We recently covered Area in Geometry and instead of employing a usual teaching format (follow lessons in book with nightly homework in between) I tried a “blended classroom” approach. I started the chapter with a project, a BIG project. Students were told they had to design a house, make the blueprints, determine the total surface area of the house, and put it on the market (not really on the market, but they had to decide where they were going to build the house, come up with an address and based on “comps” in that neighborhood (i.e. houses with the same total area or square footage) set a price and create a realtor’s brochure). The house had to have at least five of the shapes we had studied this year: square, rectangle, triangle, parallelogram, rhombus, kite, trapezoid, any regular polygon, and circle. It had to have at least two stories and they had 1 acre of land on which to build.
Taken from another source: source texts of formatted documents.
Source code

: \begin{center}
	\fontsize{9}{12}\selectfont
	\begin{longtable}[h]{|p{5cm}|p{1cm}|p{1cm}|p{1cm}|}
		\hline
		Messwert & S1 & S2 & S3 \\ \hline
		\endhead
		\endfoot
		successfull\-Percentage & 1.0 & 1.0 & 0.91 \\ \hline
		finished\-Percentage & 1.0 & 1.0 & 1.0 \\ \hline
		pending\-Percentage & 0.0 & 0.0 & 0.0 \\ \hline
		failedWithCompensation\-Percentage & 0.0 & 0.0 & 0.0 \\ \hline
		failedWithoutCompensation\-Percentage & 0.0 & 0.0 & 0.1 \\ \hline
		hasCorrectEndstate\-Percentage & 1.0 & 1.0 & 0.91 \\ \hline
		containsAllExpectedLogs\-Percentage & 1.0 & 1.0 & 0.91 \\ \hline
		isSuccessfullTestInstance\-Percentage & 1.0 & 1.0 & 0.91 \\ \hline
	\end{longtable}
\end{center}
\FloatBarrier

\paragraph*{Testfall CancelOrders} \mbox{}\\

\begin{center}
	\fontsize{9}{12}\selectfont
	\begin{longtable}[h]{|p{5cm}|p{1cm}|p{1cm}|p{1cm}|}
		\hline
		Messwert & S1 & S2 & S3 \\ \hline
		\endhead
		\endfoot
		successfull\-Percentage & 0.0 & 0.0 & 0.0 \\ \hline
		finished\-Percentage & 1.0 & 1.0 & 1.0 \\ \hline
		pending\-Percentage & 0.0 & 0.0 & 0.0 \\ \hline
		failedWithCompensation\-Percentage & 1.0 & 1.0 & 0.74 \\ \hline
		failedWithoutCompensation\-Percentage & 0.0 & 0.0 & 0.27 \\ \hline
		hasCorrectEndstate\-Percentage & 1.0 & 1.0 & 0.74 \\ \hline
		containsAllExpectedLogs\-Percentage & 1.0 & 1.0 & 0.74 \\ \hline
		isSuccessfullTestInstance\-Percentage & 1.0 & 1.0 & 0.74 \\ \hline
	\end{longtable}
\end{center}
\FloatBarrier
They had 2.5 weeks to get this done. Class time, with the exception of the first 10 minutes or so was theirs to do what they wanted. They could work anywhere on campus they wanted (I created a google form where they could tell me where they’d be) and in the course of those 2.5 weeks, they had to check in with me two times each week. Homework was minimal. Each night they had to derive, visually, a new area formula that I assigned. We spent the first 10 minutes of each class sharing our derivations and after that the time was theirs to work.
Let me tell you a little about this class: it’s a bear to teach. I don’t know if it’s the mix of girls I have or the fact that it’s a seventh period class but the group as a whole would rather be pretty much anywhere else but my class, doing anything else but Geometry on a daily basis. Fun, right? Part of me thought it was a big risk to give these seemingly unmotivated girls so much freedom, and during seventh period no less! The other part of me thought it really couldn’t get much worse, and we all needed a change of pace.
Once the project started, I was pleasantly surprised by a few things: [1] I could always find the students when I would circulate the campus and, amazingly, they were usually excitedly working. It seemed I had finally found something that they liked! [2] Over and over again I heard, “I was working on this last night with my dad” or “My mom was helping me look up the area formulas.” To me this is awesome. I gave them something that they shared, voluntarily, with their families at home! [3] the nightly homework assignments in which they had to derive the area formulas on their own were amazing: creative and thoughtful, they showed me that the students were really thinking and using their reasoning skills to figure them out. Here are a few samples:
Look at all of that amazing thinking and reasoning?
When the project finished, I noticed a couple of other small observations that may or may not mean anything. The project was due at the beginning of class on Wednesday. That day no one was absent and everyone was excited, I might even say proud, to hand in their project. No one needed an extension, and at first glance, they all looked amazing.
I gave an evaluation about how they liked this project and this way of learning a topic. Here are some of the results:
I found this next result particularly fascinating: look how hard they worked! I totally let go, I removed the usual scaffolding of a typical chapter and the micromanaged assignments, and they actually worked harder.
Finally, I share with you some anecdotes from the evaluation:
There were some skeptics. And, you can see from above there was a mixed review when it came to the question of whether they learned what they needed to know by doing this project. What was so interesting to me were the comments by students who thought they didn’t learn what they needed to simply because I hadn’t traditionally taught them:
I would argue that having to look up and figure out formulas yourself makes you much more likely to remember them. How can we convince our students that learning doesn’t need to happen with the teacher at the board and students passively receiving the information? And, that perhaps this isn’t the best way to learn? How do we teach our girls to be resourceful and to value that resourcefulness? This has been a really awesome experiment for me and despite some mixed reviews, I truly believe that this is the way that real, sustaining, learning happens. I look forward to continuing this free, blended style of project based learning and hope to see the culture shift where my students learn to trust this process and trust themselves and all that they’re capable of.